Exercise objective. Pull from the data below each line where the word "little" occurs, and copy it.

Extracted entries.
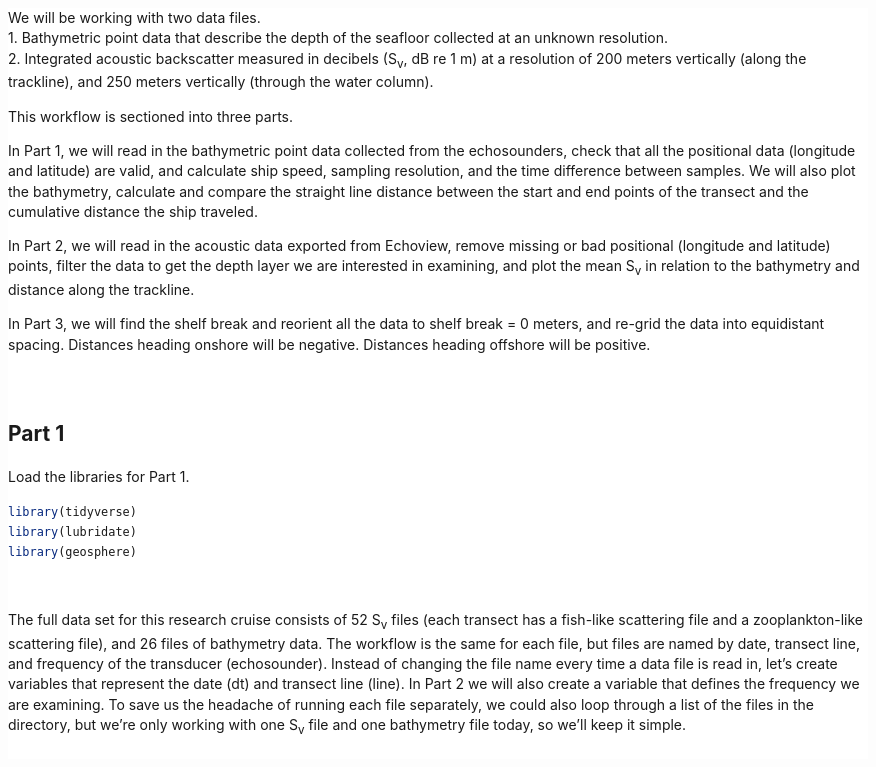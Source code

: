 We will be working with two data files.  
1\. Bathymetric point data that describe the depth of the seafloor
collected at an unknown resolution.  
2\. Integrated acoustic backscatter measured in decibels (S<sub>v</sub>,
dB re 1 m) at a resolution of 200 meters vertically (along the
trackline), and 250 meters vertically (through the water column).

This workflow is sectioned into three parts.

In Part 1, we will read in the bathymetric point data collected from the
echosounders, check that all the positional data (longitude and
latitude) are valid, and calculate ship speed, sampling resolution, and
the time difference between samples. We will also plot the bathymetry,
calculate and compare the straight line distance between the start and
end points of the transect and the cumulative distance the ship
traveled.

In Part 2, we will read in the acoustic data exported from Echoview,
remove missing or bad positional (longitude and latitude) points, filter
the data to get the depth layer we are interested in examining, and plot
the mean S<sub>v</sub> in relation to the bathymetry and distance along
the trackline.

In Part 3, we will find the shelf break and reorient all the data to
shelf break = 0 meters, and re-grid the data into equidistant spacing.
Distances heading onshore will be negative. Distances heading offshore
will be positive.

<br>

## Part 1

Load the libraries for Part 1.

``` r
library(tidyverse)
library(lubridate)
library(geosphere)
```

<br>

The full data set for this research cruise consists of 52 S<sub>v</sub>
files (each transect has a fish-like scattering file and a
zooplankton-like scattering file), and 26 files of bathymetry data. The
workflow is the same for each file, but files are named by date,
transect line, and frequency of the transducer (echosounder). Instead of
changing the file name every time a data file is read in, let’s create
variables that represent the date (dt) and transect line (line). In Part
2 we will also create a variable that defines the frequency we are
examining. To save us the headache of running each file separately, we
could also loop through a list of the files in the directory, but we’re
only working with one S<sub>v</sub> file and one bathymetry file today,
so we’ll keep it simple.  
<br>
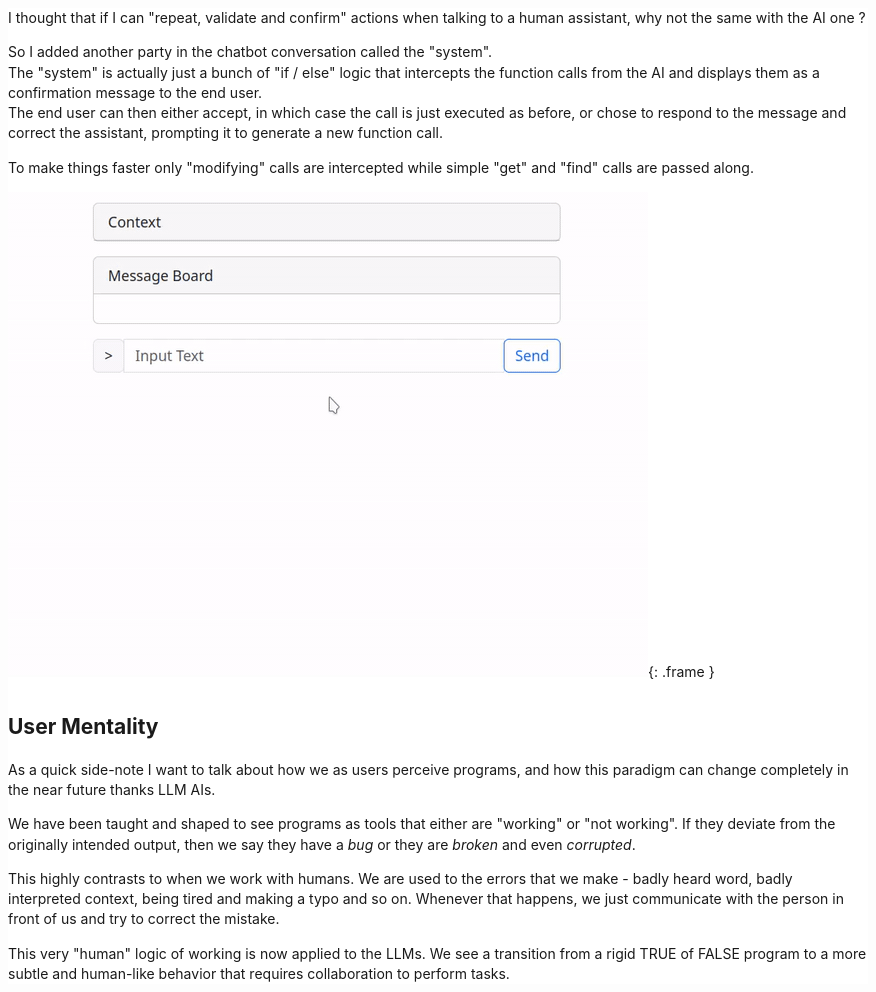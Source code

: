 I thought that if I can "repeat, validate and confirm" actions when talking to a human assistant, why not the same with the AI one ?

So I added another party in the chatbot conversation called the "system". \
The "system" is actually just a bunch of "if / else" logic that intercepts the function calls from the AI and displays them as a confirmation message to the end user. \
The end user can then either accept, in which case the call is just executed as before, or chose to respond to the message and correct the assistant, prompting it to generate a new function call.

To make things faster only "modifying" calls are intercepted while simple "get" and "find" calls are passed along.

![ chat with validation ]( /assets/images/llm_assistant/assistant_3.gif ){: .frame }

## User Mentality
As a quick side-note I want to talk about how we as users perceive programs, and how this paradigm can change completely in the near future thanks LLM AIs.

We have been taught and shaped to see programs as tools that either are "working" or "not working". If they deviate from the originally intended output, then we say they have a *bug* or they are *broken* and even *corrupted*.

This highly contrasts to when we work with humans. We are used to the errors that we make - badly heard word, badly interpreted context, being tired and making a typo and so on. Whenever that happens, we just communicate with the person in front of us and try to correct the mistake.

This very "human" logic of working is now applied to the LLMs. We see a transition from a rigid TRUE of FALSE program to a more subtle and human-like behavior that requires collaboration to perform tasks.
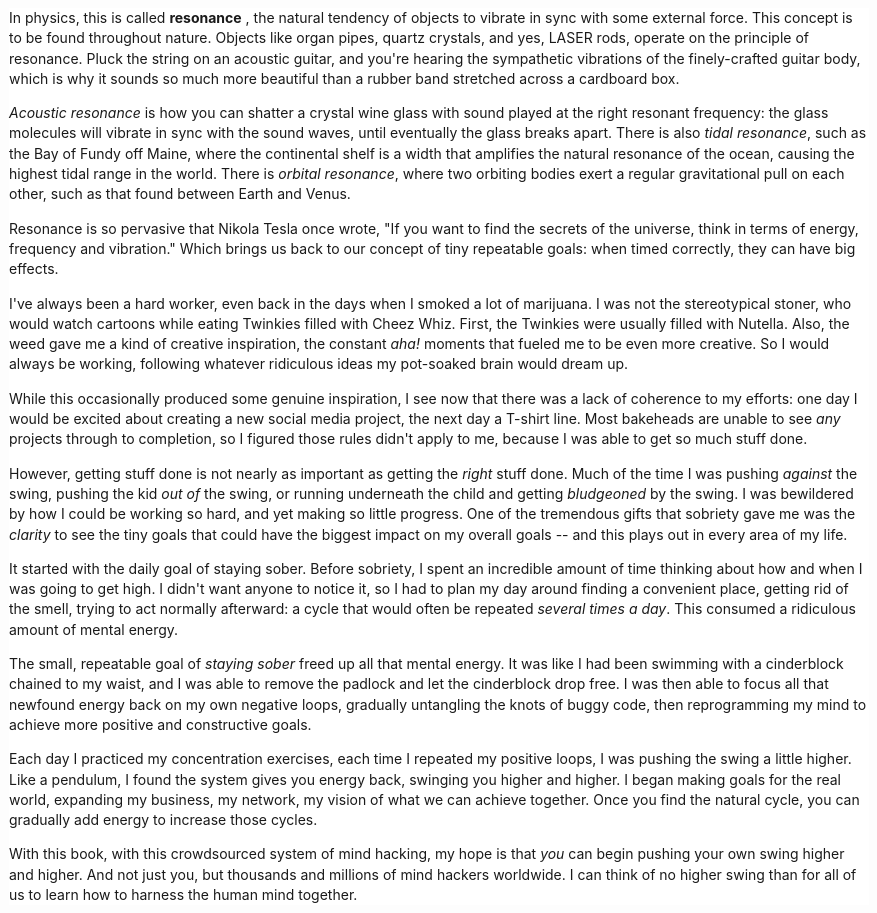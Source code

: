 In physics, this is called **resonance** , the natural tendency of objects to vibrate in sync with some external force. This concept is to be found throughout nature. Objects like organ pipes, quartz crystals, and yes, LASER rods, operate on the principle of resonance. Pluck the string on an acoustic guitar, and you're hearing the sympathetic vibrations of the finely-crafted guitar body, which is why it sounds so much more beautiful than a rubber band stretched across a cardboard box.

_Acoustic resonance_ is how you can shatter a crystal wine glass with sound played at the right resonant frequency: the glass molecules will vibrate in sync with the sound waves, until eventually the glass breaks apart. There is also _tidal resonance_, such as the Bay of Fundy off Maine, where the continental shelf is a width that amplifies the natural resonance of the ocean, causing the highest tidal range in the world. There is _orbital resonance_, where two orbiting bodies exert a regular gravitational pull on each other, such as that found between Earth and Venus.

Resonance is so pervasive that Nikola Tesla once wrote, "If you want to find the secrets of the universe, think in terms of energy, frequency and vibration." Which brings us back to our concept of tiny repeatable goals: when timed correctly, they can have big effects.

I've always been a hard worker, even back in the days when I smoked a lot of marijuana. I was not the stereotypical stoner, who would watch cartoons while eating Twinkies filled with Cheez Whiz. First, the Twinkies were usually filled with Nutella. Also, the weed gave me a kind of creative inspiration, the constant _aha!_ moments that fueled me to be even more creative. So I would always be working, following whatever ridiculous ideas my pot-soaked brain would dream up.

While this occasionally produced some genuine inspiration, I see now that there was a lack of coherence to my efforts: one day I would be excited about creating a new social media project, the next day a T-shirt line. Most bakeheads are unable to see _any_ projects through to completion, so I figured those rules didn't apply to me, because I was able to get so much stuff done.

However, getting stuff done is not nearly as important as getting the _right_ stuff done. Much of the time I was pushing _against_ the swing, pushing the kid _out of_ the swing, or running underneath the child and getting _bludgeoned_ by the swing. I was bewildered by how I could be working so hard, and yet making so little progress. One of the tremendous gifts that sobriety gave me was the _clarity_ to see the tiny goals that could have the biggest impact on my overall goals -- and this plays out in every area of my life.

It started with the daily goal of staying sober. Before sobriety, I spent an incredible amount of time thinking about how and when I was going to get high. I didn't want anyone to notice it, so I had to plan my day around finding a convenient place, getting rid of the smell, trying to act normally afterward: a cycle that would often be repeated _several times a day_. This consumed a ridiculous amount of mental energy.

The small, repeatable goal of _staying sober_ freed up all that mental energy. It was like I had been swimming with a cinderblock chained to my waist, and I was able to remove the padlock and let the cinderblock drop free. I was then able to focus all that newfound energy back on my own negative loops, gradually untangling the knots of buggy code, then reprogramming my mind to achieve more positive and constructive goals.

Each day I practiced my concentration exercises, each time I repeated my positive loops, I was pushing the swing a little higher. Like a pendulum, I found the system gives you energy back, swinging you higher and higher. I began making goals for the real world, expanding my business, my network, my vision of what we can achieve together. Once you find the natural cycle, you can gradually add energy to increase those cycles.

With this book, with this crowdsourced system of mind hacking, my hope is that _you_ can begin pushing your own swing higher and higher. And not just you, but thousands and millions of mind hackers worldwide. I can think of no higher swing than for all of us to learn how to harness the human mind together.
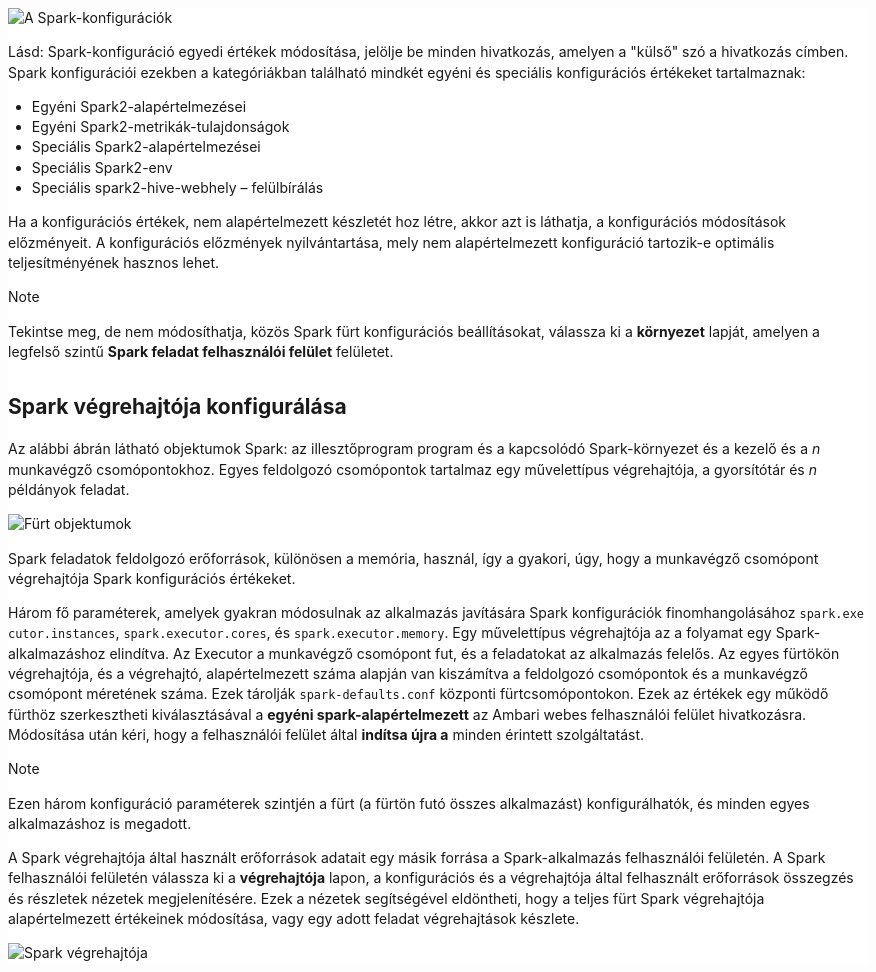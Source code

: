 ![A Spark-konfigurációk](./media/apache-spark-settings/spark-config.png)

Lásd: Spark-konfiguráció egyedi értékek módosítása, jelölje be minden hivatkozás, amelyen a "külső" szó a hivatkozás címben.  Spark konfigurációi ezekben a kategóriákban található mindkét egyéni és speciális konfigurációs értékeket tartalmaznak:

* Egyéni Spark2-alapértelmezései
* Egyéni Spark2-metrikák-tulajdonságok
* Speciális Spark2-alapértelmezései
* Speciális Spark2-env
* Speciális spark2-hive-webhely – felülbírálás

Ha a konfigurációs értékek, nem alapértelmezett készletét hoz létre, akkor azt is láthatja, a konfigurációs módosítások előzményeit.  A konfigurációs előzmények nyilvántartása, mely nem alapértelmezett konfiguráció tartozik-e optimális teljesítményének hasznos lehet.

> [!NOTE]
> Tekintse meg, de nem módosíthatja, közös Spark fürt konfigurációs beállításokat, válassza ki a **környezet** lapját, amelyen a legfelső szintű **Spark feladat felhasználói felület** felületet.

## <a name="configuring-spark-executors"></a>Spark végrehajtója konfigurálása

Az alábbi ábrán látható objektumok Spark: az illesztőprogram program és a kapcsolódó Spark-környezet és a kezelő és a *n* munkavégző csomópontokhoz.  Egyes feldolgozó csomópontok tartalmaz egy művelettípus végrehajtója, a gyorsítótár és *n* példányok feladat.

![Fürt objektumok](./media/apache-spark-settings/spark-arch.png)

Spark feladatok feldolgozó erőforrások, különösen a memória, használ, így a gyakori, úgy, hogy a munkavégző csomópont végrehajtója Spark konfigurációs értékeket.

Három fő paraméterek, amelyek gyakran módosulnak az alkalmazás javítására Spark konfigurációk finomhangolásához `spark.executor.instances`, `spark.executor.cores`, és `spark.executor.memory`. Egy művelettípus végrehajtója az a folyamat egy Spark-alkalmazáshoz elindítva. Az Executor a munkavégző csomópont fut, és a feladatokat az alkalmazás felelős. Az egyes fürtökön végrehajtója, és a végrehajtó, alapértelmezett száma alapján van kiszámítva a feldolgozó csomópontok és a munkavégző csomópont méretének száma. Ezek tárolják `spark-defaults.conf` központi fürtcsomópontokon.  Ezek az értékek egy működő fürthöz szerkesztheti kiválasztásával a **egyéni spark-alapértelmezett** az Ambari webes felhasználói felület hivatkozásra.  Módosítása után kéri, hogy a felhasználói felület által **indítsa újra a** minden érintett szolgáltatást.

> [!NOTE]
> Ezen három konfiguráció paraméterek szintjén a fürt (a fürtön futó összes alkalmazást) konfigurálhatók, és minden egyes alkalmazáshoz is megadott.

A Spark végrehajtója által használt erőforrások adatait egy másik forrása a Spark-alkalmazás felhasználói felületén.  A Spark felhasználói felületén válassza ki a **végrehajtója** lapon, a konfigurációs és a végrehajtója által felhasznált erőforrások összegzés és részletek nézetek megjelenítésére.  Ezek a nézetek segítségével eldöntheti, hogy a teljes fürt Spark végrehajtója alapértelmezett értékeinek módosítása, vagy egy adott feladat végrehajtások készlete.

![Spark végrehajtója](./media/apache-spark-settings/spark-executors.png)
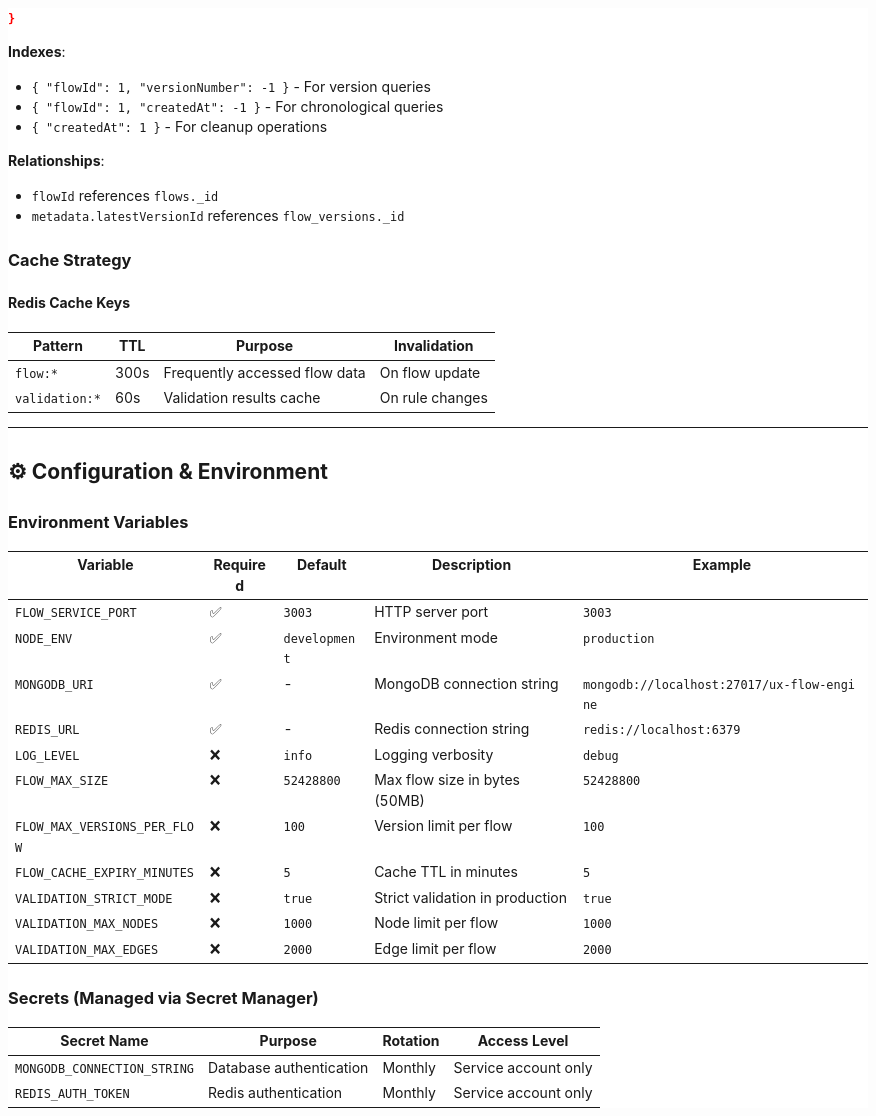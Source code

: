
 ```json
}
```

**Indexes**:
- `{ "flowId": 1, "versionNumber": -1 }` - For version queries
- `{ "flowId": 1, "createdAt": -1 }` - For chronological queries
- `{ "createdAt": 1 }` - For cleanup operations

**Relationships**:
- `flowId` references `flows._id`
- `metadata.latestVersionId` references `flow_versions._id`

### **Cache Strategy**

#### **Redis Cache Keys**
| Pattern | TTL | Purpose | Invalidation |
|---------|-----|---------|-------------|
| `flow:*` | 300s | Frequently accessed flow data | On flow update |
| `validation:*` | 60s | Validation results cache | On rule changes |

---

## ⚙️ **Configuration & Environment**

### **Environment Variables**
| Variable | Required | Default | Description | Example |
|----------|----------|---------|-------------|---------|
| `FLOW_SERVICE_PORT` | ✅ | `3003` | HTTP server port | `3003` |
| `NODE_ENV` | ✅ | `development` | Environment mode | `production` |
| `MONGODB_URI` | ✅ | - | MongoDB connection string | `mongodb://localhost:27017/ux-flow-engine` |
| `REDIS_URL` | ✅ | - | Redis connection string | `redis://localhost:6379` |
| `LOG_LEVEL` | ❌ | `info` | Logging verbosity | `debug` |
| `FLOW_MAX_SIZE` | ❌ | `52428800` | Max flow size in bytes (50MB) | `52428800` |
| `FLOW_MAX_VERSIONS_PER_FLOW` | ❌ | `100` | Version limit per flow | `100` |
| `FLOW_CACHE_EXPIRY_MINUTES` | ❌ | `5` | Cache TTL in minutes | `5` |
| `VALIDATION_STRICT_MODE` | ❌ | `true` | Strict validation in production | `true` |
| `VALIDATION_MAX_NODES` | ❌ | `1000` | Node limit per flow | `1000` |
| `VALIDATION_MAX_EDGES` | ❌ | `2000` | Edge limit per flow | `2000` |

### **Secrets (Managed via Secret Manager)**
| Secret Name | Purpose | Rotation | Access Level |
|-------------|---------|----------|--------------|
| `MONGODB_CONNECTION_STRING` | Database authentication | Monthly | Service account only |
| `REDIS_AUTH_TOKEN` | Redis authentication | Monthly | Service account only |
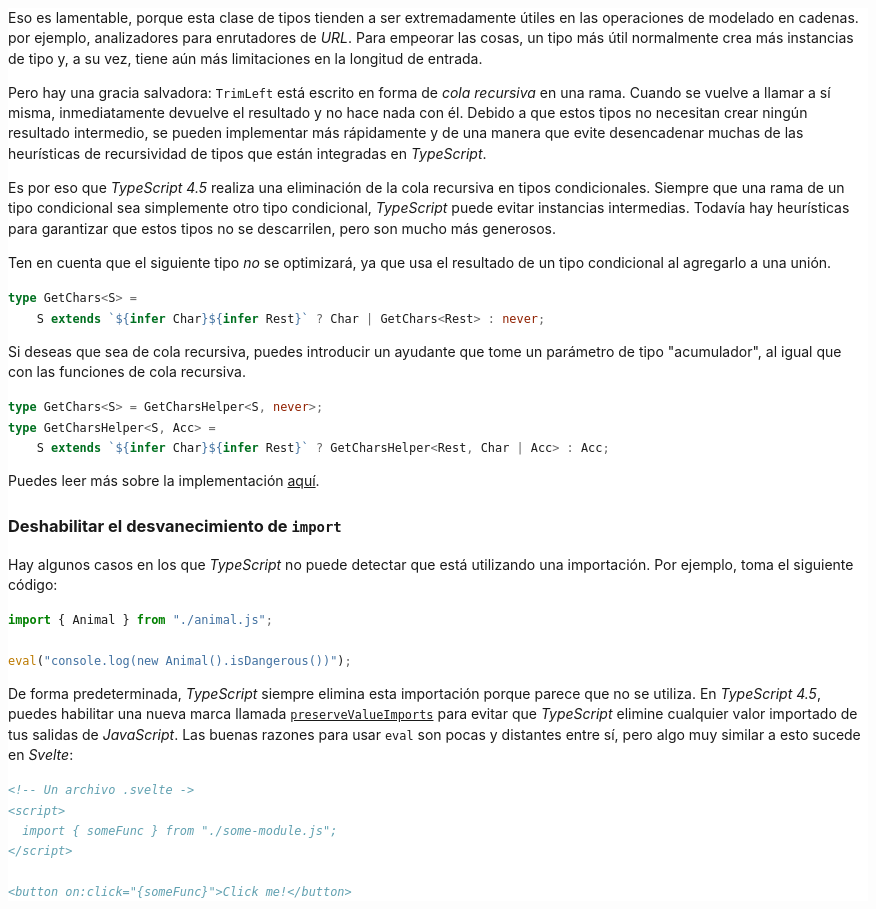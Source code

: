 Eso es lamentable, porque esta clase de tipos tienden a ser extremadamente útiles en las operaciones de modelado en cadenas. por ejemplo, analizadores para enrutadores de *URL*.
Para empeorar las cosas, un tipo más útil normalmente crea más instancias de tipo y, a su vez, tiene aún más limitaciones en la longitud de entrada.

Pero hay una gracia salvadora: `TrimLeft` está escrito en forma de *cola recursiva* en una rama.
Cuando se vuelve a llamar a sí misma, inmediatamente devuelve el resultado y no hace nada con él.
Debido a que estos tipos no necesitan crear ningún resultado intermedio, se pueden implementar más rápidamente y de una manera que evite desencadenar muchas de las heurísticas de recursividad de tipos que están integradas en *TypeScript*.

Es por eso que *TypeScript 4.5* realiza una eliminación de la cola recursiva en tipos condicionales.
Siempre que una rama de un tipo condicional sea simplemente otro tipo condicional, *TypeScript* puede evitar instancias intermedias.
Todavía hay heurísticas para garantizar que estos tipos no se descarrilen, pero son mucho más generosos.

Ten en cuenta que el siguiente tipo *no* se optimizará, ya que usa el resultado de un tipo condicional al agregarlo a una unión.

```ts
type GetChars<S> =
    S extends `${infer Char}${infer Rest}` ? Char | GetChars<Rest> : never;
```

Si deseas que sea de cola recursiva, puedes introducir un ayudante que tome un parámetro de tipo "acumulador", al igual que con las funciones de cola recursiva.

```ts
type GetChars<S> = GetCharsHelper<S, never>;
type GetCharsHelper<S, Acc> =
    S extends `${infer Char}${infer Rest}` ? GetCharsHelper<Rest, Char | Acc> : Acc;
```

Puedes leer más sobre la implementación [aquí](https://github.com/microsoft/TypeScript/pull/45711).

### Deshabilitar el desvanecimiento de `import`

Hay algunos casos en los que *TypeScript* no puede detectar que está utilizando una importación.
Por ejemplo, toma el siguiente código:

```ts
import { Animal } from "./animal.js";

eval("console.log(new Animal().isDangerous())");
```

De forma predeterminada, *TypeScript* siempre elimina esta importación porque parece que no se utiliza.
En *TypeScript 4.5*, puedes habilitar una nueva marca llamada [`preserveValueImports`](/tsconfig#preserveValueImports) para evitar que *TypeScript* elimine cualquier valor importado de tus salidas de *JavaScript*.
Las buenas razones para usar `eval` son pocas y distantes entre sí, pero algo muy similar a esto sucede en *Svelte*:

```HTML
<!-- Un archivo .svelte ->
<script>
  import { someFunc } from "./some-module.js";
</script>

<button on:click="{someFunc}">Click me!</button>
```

Result for this task.
However, getting stuff done is not nearly as important as getting the _right_ stuff done. Much of the time I was pushing _against_ the swing, pushing the kid _out of_ the swing, or running underneath the child and getting _bludgeoned_ by the swing. I was bewildered by how I could be working so hard, and yet making so little progress. One of the tremendous gifts that sobriety gave me was the _clarity_ to see the tiny goals that could have the biggest impact on my overall goals -- and this plays out in every area of my life.
Each day I practiced my concentration exercises, each time I repeated my positive loops, I was pushing the swing a little higher. Like a pendulum, I found the system gives you energy back, swinging you higher and higher. I began making goals for the real world, expanding my business, my network, my vision of what we can achieve together. Once you find the natural cycle, you can gradually add energy to increase those cycles.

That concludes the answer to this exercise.